I've noticed in the dawning days of what needs to become a significant life change that my eating challenges are easily overcome in the morning, midday and afternoon -- it's the evenings that prove to be the most difficult. Sitting in my favourite spot reading The Prince of Tides by Pat Conroy, my stomach and brain begin their familiar dance trying to figure out what food or drink would make the evening more perfect. My thoughts drift from the page to the cupboard and images of crackers and cheese appear, disappear, then reappear.

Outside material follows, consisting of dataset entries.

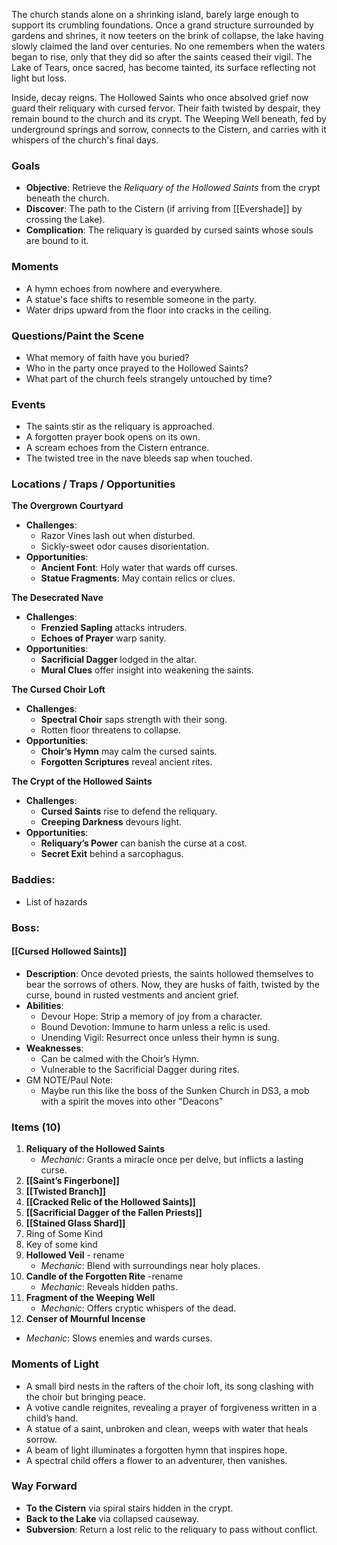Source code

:
The church stands alone on a shrinking island, barely large enough to support its crumbling foundations. Once a grand structure surrounded by gardens and shrines, it now teeters on the brink of collapse, the lake having slowly claimed the land over centuries. No one remembers when the waters began to rise, only that they did so after the saints ceased their vigil. The Lake of Tears, once sacred, has become tainted, its surface reflecting not light but loss.

Inside, decay reigns. The Hollowed Saints who once absolved grief now guard their reliquary with cursed fervor. Their faith twisted by despair, they remain bound to the church and its crypt. The Weeping Well beneath, fed by underground springs and sorrow, connects to the Cistern, and carries with it whispers of the church's final days.

### Goals

- **Objective**: Retrieve the *Reliquary of the Hollowed Saints* from the crypt beneath the church.
- **Discover**: The path to the Cistern (if arriving from [[Evershade]] by crossing the Lake).
- **Complication**: The reliquary is guarded by cursed saints whose souls are bound to it.

### Moments

- A hymn echoes from nowhere and everywhere.
- A statue's face shifts to resemble someone in the party.
- Water drips upward from the floor into cracks in the ceiling.

###  Questions/Paint the Scene

- What memory of faith have you buried?
- Who in the party once prayed to the Hollowed Saints?
- What part of the church feels strangely untouched by time?

###  Events

- The saints stir as the reliquary is approached.
- A forgotten prayer book opens on its own.
- A scream echoes from the Cistern entrance.
- The twisted tree in the nave bleeds sap when touched.

### Locations / Traps / Opportunities

**The Overgrown Courtyard**

- **Challenges**:
  - Razor Vines lash out when disturbed.
  - Sickly-sweet odor causes disorientation.
- **Opportunities**:
  - **Ancient Font**: Holy water that wards off curses.
  - **Statue Fragments**: May contain relics or clues.

**The Desecrated Nave**

- **Challenges**:
  - **Frenzied Sapling** attacks intruders.
  - **Echoes of Prayer** warp sanity.
- **Opportunities**:
  - **Sacrificial Dagger** lodged in the altar.
  - **Mural Clues** offer insight into weakening the saints.

**The Cursed Choir Loft**

- **Challenges**:
  - **Spectral Choir** saps strength with their song.
  - Rotten floor threatens to collapse.
- **Opportunities**:
  - **Choir’s Hymn** may calm the cursed saints.
  - **Forgotten Scriptures** reveal ancient rites.

**The Crypt of the Hollowed Saints**

- **Challenges**:
  - **Cursed Saints** rise to defend the reliquary.
  - **Creeping Darkness** devours light.
- **Opportunities**:
  - **Reliquary’s Power** can banish the curse at a cost.
  - **Secret Exit** behind a sarcophagus.

### Baddies:
* List of hazards

### Boss: 
#### [[Cursed Hollowed Saints]]

- **Description**: Once devoted priests, the saints hollowed themselves to bear the sorrows of others. Now, they are husks of faith, twisted by the curse, bound in rusted vestments and ancient grief.
- **Abilities**:
  - Devour Hope: Strip a memory of joy from a character.
  - Bound Devotion: Immune to harm unless a relic is used.
  - Unending Vigil: Resurrect once unless their hymn is sung.
- **Weaknesses**:
  - Can be calmed with the Choir’s Hymn.
  - Vulnerable to the Sacrificial Dagger during rites.
- GM NOTE/Paul Note:
  - Maybe run this like the boss of the Sunken Church in DS3, a mob with a spirit the moves into other "Deacons" 

### Items (10)

1. **Reliquary of the Hollowed Saints**
   - *Mechanic*: Grants a miracle once per delve, but inflicts a lasting curse.
1. **[[Saint’s Fingerbone]]**
2. **[[Twisted Branch]]**
3. **[[Cracked Relic of the Hollowed Saints]]**
4. **[[Sacrificial Dagger of the Fallen Priests]]**
5. **[[Stained Glass Shard]]**
6. Ring of Some Kind
7. Key of some kind
8. **Hollowed Veil** - rename
   - *Mechanic*: Blend with surroundings near holy places.
1. **Candle of the Forgotten Rite** -rename
   - *Mechanic*: Reveals hidden paths.
9. **Fragment of the Weeping Well**
   - *Mechanic*: Offers cryptic whispers of the dead.
1. **Censer of Mournful Incense**
- *Mechanic*: Slows enemies and wards curses.

### Moments of Light

- A small bird nests in the rafters of the choir loft, its song clashing with the choir but bringing peace.
- A votive candle reignites, revealing a prayer of forgiveness written in a child’s hand.
- A statue of a saint, unbroken and clean, weeps with water that heals sorrow.
- A beam of light illuminates a forgotten hymn that inspires hope.
- A spectral child offers a flower to an adventurer, then vanishes.

### Way Forward

- **To the Cistern** via spiral stairs hidden in the crypt.
- **Back to the Lake** via collapsed causeway.
- **Subversion**: Return a lost relic to the reliquary to pass without conflict.


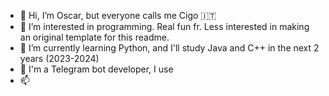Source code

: - 👋 Hi, I’m Oscar, but everyone calls me Cigo 🇮🇹
- 👀 I’m interested in programming. Real fun fr. Less interested in making an original template for this readme.
- 🌱 I’m currently learning Python, and I'll study Java and C++ in the next 2 years (2023-2024)
- 🤖 I'm a Telegram bot developer, I use 
- 📫 
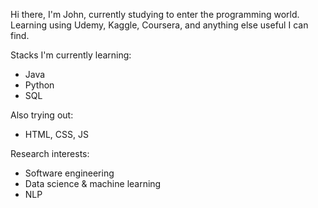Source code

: Hi there, I'm John, currently studying to enter the programming world. Learning using Udemy, Kaggle, Coursera, and anything else useful I can find.

Stacks I'm currently learning: 
- Java
- Python
- SQL

Also trying out:
- HTML, CSS, JS

Research interests:
- Software engineering
- Data science & machine learning
- NLP
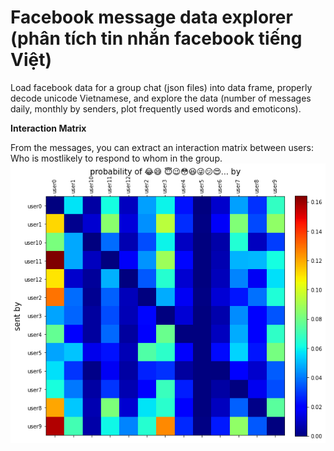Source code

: # Facebook message data explorer (phân tích tin nhắn facebook tiếng Việt)

Load facebook data for a group chat (json files) into data frame, properly decode unicode Vietnamese, and explore the data (number of messages daily, monthly by senders, plot frequently used words and emoticons). 

**Interaction Matrix**

From the messages, you can extract an interaction matrix between users: Who is mostlikely to respond to whom in the group.
![](https://github.com/quynhneo/facebook-message-data-explorer/blob/master/interaction.png)

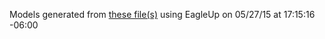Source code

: Models generated from [these file(s)](S:\Eagle_stuffs\Sparkfun_RS232-master\Sparkfun_RS232-master\Hardware\Sparkfun_RS232.brd) using EagleUp on 05/27/15 at 17:15:16 -06:00
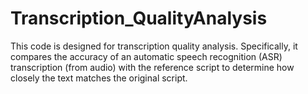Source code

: # Transcription_QualityAnalysis
This code is designed for transcription quality analysis. Specifically, it compares the accuracy of an automatic speech recognition (ASR) transcription (from audio) with the reference script to determine how closely the text matches the original script.
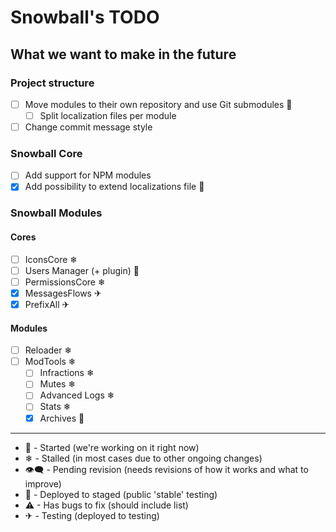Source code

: # Snowball's TODO

## What we want to make in the future

### Project structure

- [ ] Move modules to their own repository and use Git submodules 🏃‍
  - [ ] Split localization files per module
- [ ] Change commit message style

### Snowball Core

- [ ] Add support for NPM modules
- [x] Add possibility to extend localizations file 🚀

### Snowball Modules

#### Cores

- [ ] IconsCore ❄
- [ ] Users Manager (+ plugin) 🏃‍
- [ ] PermissionsCore ❄
- [x] MessagesFlows ✈
- [x] PrefixAll ✈

#### Modules

- [ ] Reloader ❄
- [ ] ModTools ❄
  - [ ] Infractions ❄
  - [ ] Mutes ❄
  - [ ] Advanced Logs ❄
  - [ ] Stats ❄
  - [x] Archives 🚀

---

- 🏃‍ - Started (we're working on it right now)
- ❄ - Stalled (in most cases due to other ongoing changes)
- 👁‍🗨 - Pending revision (needs revisions of how it works and what to improve)
- 🚀 - Deployed to staged (public 'stable' testing)
- ⚠ - Has bugs to fix (should include list)
- ✈ - Testing (deployed to testing)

Vegetables and fruit don't even make a guest appearance in the movie reel of my mind.
"I'm going to go for a long walk after supper," I declared, feeling compelled to do something to begin moving the health meter in the better direction.
With temperatures dipping near -30 degrees, I put on all of my winter accoutrement including the uber warm, super large snow pants and snow boots, and headed north. Across the old snow dump at the end of Father Mercredi street, through a well-worn walking path in the willows, a quick slide down the bank and I found myself on the frozen snow covered Clearwater River.
The full moon had made its presence known earlier in the day, shimmering behind the clouds on the northern horizon, like a second sun. Now it owned the sky, bathing the long expanse of the Clearwater in a kind of magical half-light, shades of dark blue and purple with the pinpricks of stars creating a celestial ceiling.
I liked the solitude of this path, adjacent to a teeming city but completely stark and apart -- so close yet so far. Following the snowmobile tracks on the south side of the river I slogged ahead one heavy step at a time, feeling that spot on my heal where my boots dig into my flesh, adjusting my step to mitigate the pain. I decided that I would walk as far as the new building going up along the river next to Rona, then turn around.
When I'm walking around town, every distance seems so much longer, the city so much bigger. There is a similar effect on the river being both longer and wider than I imagined. My thoughts often drift back to the early settlers and how the world must have seemed so much larger to them. With fast cars, fast airplanes and fast Internet connections, the world has been compressed beyond measure.
It was cold as I turned and began walking with the current, but it felt good as ice crystals formed on the tip of my jacket covering my chin. My legs grew heavy, one foot in front of the other, by rote following the tracks toward Snye Park where I got off the river and scooted through the forest and former snow dump before emerging on to Hill and finally Demers Drive, home.